= Beginning of Section =

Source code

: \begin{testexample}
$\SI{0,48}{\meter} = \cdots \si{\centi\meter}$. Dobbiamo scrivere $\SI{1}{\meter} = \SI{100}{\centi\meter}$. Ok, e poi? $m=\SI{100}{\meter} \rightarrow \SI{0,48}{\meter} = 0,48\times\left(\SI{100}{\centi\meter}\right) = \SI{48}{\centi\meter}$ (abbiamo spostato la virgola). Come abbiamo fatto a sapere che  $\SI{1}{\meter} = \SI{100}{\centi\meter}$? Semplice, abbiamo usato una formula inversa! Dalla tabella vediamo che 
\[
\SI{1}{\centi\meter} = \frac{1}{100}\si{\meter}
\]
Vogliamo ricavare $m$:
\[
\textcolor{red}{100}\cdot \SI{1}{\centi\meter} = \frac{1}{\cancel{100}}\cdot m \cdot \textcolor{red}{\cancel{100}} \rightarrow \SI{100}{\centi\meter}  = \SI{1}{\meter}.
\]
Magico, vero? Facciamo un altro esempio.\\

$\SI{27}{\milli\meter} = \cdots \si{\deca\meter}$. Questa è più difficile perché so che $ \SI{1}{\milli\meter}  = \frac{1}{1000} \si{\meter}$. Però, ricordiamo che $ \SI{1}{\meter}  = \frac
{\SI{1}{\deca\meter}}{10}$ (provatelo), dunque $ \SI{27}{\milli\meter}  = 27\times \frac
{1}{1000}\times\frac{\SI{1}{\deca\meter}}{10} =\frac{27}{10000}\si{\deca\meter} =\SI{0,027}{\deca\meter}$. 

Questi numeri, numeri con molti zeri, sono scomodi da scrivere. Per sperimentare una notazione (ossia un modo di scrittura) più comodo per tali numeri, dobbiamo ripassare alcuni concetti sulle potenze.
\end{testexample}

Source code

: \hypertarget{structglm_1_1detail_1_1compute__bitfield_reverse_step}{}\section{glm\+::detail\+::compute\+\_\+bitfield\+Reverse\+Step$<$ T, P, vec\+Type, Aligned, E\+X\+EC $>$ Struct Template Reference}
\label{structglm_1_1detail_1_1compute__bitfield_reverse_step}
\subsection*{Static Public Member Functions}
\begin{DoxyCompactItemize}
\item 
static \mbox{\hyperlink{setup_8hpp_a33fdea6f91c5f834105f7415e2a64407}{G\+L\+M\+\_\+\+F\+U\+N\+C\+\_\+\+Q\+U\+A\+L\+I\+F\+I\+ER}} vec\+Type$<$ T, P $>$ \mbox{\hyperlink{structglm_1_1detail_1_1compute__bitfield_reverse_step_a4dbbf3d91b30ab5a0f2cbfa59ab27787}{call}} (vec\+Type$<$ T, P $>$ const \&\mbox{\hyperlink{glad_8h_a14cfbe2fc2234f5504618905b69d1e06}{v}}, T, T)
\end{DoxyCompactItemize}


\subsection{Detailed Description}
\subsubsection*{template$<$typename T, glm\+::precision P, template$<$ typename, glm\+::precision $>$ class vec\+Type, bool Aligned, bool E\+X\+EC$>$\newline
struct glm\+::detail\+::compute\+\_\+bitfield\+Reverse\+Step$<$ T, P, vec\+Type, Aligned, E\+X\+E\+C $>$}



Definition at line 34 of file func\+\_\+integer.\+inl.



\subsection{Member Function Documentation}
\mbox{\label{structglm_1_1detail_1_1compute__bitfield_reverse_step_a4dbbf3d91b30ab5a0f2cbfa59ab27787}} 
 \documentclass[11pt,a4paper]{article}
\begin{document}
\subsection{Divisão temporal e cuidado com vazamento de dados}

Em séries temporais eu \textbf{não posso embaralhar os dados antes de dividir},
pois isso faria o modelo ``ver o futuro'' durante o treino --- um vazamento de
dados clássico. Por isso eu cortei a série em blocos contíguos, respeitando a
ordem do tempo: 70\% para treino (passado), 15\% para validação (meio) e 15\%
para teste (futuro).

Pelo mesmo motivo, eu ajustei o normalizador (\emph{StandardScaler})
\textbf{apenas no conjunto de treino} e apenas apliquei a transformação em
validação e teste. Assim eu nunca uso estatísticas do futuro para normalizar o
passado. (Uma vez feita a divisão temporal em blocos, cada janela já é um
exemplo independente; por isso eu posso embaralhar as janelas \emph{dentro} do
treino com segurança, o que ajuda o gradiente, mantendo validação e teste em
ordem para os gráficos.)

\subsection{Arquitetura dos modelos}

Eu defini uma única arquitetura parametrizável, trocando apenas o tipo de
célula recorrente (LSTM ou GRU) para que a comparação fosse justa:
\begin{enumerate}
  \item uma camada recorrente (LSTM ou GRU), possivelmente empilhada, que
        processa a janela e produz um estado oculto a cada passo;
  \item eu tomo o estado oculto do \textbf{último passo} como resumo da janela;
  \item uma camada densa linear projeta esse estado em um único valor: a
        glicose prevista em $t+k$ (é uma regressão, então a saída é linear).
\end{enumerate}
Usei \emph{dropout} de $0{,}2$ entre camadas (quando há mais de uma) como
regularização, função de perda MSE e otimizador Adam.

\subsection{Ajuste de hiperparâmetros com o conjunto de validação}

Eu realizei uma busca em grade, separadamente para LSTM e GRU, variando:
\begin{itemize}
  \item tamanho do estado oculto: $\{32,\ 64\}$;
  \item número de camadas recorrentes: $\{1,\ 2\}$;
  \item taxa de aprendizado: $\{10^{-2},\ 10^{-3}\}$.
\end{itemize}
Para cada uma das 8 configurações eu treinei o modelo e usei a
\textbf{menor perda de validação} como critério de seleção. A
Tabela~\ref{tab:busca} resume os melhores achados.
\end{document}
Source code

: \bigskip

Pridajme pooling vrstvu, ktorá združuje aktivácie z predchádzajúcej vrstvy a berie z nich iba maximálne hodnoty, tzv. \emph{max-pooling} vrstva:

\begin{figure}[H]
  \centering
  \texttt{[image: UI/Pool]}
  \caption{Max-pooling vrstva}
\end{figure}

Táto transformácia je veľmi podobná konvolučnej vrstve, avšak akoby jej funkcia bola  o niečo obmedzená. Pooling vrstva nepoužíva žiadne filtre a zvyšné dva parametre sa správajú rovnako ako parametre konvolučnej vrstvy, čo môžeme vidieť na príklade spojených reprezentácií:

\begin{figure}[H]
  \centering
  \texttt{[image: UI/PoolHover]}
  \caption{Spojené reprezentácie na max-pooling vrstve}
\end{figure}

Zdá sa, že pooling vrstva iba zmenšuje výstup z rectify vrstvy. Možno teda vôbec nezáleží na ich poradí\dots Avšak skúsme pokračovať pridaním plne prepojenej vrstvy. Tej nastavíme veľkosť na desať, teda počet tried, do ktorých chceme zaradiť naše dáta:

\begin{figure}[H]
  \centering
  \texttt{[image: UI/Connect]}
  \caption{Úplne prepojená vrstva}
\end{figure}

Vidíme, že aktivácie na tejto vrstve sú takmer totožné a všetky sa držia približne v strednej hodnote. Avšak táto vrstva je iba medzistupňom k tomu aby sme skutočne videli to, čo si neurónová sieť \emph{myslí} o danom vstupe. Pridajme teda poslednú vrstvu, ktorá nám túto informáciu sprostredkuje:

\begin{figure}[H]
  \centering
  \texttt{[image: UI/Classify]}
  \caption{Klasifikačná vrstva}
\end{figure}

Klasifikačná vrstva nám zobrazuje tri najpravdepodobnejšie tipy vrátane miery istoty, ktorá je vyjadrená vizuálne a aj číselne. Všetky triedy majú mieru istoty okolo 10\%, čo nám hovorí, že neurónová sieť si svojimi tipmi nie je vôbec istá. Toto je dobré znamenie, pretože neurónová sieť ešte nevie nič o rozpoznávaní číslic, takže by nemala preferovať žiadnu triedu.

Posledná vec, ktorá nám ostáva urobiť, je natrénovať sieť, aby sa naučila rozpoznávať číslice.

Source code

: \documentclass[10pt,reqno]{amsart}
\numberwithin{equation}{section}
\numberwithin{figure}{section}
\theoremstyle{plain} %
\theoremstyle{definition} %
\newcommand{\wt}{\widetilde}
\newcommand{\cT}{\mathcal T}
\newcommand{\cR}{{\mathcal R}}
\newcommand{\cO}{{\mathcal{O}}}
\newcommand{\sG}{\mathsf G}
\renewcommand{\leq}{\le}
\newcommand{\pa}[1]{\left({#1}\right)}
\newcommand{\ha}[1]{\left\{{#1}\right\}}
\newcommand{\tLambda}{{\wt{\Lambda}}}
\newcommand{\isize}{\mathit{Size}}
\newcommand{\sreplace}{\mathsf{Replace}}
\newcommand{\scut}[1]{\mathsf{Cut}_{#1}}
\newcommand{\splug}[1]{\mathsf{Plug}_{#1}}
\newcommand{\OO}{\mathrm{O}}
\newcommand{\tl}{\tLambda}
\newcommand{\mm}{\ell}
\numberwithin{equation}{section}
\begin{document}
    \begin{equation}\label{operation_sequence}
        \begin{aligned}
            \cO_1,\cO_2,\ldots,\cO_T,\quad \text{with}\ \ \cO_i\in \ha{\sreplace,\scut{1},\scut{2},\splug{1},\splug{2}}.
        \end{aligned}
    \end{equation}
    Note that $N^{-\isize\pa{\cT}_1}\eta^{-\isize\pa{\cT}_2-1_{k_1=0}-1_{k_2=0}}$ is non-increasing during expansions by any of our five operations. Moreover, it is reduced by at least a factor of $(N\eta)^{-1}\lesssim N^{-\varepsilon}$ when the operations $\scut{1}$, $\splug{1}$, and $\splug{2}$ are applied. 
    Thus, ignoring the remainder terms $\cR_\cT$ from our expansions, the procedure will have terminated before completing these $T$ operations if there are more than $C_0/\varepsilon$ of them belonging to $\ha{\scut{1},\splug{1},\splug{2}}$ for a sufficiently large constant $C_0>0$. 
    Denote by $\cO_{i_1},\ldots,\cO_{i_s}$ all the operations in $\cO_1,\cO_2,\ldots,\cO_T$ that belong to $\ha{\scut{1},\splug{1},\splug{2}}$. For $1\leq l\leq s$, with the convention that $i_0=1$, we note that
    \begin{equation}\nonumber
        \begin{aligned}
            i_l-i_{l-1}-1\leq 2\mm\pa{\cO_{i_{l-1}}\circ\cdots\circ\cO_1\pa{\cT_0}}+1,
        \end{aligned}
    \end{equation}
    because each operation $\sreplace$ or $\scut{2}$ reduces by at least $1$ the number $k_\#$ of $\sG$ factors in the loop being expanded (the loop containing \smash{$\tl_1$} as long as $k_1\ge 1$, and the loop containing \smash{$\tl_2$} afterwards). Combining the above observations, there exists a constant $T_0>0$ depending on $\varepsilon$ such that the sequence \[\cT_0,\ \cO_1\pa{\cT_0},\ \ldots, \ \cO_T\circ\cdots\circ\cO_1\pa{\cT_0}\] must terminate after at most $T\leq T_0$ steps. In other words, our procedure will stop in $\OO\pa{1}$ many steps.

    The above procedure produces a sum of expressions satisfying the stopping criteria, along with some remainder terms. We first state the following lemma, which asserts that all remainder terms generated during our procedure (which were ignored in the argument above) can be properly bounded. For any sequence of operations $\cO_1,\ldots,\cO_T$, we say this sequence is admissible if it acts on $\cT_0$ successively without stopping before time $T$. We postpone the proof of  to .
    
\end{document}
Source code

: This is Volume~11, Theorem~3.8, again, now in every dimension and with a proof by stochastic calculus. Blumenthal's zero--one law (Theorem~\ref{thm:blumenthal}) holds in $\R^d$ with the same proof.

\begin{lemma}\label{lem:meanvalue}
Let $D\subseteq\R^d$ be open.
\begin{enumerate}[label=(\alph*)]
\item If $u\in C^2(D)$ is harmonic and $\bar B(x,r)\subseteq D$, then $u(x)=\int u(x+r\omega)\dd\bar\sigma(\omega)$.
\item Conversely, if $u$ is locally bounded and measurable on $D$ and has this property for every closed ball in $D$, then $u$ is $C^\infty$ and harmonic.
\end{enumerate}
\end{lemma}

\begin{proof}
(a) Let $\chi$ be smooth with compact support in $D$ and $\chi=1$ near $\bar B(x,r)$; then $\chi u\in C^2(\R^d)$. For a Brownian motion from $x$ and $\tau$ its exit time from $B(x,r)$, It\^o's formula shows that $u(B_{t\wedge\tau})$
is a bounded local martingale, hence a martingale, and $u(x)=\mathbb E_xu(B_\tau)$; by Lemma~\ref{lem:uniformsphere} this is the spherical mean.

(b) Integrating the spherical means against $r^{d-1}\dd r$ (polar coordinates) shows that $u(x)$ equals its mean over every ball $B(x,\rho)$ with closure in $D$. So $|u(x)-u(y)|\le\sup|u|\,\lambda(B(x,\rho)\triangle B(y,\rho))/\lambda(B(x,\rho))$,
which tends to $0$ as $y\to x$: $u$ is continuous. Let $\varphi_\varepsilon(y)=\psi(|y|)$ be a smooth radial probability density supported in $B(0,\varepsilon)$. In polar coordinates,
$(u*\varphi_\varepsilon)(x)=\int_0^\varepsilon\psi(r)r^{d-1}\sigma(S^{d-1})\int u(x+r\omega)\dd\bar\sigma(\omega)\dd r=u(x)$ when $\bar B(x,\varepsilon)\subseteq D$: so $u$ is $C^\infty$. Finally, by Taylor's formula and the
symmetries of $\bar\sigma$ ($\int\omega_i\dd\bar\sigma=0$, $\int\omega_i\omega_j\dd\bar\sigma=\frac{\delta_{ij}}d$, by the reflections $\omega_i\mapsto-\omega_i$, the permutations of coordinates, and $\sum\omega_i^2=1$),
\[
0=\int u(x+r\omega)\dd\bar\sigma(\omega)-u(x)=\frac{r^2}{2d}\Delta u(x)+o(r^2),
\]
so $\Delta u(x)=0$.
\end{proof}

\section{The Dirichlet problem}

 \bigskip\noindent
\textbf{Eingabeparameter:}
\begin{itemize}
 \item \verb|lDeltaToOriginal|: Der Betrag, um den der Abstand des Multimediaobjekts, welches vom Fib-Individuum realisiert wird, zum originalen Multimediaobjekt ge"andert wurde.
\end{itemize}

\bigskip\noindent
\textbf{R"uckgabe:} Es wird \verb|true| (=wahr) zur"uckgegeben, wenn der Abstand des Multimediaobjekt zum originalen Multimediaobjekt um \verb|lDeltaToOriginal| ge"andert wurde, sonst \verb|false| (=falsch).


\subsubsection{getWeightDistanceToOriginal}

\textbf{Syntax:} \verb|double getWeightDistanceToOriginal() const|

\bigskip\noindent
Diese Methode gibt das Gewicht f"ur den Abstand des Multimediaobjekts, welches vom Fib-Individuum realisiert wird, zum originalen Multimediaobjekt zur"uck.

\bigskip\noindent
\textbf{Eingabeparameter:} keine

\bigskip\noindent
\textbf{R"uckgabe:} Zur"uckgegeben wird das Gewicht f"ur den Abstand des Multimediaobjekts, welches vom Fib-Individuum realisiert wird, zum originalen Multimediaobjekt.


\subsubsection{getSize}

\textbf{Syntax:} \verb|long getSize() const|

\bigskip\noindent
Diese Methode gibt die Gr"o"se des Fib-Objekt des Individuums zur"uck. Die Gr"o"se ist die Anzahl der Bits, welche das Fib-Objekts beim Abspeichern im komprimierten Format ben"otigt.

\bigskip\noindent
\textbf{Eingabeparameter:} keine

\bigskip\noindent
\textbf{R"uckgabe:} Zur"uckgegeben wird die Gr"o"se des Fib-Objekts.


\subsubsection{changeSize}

= End of Section =

- Task to complete -
Word for word, restate the data above from its first line down to and including the line with "Questa è più".

- Answer box -
Source code

: \begin{testexample}
$\SI{0,48}{\meter} = \cdots \si{\centi\meter}$. Dobbiamo scrivere $\SI{1}{\meter} = \SI{100}{\centi\meter}$. Ok, e poi? $m=\SI{100}{\meter} \rightarrow \SI{0,48}{\meter} = 0,48\times\left(\SI{100}{\centi\meter}\right) = \SI{48}{\centi\meter}$ (abbiamo spostato la virgola). Come abbiamo fatto a sapere che  $\SI{1}{\meter} = \SI{100}{\centi\meter}$? Semplice, abbiamo usato una formula inversa! Dalla tabella vediamo che 
\[
\SI{1}{\centi\meter} = \frac{1}{100}\si{\meter}
\]
Vogliamo ricavare $m$:
\[
\textcolor{red}{100}\cdot \SI{1}{\centi\meter} = \frac{1}{\cancel{100}}\cdot m \cdot \textcolor{red}{\cancel{100}} \rightarrow \SI{100}{\centi\meter}  = \SI{1}{\meter}.
\]
Magico, vero? Facciamo un altro esempio.\\

$\SI{27}{\milli\meter} = \cdots \si{\deca\meter}$. Questa è più difficile perché so che $ \SI{1}{\milli\meter}  = \frac{1}{1000} \si{\meter}$. Però, ricordiamo che $ \SI{1}{\meter}  = \frac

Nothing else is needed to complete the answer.